43. Yanlarında, içinde Allah'ın hükümleri bulunan Tevrat olduğu halde, seni nasıl hakem olarak tayin ediyorlar? Sonra da verdiğin hükümlerden yüz çevirerek uymuyorlar. Çünkü senin adaletle hüküm vereceğine) inanmış değiller.

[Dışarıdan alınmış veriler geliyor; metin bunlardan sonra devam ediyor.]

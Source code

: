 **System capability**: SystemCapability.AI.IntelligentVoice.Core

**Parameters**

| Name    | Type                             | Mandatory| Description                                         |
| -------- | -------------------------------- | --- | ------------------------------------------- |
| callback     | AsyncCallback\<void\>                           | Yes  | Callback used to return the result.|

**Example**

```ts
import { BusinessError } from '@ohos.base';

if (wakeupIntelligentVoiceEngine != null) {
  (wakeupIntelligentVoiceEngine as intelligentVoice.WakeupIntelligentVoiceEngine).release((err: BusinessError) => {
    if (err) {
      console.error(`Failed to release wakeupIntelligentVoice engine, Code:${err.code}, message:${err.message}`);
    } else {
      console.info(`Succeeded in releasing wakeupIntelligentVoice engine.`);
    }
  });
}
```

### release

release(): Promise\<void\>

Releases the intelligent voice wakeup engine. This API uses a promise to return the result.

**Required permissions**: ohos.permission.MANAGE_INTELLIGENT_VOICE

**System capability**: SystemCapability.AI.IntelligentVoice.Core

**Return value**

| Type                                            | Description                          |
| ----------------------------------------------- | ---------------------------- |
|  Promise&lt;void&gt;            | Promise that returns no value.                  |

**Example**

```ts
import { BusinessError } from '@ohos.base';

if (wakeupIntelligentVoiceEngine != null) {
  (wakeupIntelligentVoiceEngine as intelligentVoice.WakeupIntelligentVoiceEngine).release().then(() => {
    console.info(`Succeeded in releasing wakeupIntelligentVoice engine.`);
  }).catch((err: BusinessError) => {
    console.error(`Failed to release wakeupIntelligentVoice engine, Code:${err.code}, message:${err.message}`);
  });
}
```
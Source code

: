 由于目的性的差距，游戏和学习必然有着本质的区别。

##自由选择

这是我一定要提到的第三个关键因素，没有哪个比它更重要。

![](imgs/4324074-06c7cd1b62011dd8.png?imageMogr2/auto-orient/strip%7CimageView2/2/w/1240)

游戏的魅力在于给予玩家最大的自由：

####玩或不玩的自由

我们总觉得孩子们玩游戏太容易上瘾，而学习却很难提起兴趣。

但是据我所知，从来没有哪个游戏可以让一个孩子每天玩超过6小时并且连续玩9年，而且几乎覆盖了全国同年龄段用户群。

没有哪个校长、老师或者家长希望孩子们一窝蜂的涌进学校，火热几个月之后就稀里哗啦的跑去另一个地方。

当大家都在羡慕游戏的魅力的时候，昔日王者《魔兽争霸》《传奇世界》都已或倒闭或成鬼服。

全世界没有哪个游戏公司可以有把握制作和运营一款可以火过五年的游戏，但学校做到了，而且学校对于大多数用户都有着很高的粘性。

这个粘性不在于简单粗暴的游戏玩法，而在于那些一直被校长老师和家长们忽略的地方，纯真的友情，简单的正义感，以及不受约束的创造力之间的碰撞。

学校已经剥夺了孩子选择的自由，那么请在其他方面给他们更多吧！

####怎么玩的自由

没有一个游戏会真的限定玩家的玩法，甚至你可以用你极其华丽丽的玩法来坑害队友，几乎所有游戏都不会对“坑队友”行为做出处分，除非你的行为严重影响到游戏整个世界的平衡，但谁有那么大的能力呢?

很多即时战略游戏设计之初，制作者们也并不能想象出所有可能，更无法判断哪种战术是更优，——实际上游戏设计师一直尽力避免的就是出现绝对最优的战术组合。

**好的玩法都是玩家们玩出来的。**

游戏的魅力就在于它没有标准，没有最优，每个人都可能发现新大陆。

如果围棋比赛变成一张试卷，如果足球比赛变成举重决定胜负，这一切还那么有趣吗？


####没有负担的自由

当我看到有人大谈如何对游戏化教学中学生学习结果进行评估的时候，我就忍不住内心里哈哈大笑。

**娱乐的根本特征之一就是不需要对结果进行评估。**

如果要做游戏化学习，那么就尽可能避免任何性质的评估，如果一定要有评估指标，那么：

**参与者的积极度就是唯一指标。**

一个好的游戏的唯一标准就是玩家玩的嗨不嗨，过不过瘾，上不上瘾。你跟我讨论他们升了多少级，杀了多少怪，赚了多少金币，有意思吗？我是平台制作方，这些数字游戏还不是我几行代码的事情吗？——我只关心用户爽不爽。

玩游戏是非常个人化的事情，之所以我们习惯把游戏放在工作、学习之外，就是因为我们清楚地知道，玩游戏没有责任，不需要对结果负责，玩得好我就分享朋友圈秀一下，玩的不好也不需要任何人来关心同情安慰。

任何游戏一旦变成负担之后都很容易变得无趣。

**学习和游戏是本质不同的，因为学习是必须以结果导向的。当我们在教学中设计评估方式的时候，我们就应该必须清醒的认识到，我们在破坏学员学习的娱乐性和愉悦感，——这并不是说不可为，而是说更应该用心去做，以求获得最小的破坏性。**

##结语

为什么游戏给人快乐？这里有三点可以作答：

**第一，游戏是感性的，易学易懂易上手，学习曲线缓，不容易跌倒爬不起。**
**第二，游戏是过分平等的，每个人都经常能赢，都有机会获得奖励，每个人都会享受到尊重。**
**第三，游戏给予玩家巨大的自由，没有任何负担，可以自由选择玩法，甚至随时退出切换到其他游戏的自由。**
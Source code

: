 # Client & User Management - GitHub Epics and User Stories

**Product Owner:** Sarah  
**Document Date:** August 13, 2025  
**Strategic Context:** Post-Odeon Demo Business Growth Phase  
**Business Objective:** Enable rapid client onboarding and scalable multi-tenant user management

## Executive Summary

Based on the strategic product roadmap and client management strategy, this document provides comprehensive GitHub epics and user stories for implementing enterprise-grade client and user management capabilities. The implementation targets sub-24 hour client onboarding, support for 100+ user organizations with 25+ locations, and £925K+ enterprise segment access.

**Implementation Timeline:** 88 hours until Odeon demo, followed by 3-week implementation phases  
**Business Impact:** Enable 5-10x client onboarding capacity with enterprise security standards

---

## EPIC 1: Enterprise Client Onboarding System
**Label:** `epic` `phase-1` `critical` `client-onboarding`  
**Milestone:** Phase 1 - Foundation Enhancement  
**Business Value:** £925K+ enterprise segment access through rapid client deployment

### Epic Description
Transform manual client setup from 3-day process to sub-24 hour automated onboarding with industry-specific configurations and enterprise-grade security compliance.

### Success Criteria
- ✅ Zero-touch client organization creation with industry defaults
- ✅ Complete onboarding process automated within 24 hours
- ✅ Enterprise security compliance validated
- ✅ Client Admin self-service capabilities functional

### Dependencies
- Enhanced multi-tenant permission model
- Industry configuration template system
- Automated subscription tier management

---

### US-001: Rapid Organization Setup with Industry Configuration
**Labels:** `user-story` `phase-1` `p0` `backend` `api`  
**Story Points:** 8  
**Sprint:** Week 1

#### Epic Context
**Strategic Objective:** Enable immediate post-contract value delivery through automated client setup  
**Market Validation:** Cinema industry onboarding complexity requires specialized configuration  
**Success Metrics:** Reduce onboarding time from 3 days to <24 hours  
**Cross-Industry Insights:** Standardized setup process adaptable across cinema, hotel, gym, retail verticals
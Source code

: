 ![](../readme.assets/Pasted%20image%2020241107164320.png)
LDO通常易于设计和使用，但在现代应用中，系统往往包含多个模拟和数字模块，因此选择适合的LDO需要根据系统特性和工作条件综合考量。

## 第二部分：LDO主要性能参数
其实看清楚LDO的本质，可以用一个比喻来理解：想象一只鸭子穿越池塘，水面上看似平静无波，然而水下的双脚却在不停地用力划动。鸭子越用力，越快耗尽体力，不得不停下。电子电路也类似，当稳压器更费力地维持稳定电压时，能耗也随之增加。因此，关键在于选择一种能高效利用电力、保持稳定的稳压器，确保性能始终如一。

44. İçerisinde doğru yolu gösteren ve uyanların yollarını aydınlatan ayetlerle dolu olan Tevrat'ı biz indirdik ki, kendilerini Allah'a teslim etmiş peygamberler, Yahudilere Tevratla hüküm verirlerdi. Rablerine kulluk edenler (rabbaniyyun) ve alimler, Allah'ın kitabından hafızalarında kalan doğru hükümlerle hüküm verirlerdi. Bu uygulamalara bizzat kendileri şahit olanlarda, gördükleriyle hüküm verirlerdi. Bundan sonra (Ey hüküm verme gücünde olan hakimler!) insanlardan korkmayın, yalnızca benden korkun ve benim verdiğim doğru hükümleri az bir değere satmayın. Kim Allah'ın indirdiği (emrettiği) hükümlerle hükmetmiyorsa, işte onlar gerçekleri inkar edenlerdir.
45. Biz kitaba inananlara, kitapta cana can, göze göz, buruna burun, kulağa kulak, dişe diş ve yaralamaya karşı yaralanma olmak üzere kısası emrettik. Mağdur olan kimse, kendisine karşılık kısas uygulanacak kimseyi bağışlarsa, onun için kefaret olur. Kim Allah'ın indirdiği hükümlerle hükmetmiyorsa, işte onlar zalim olanlardır.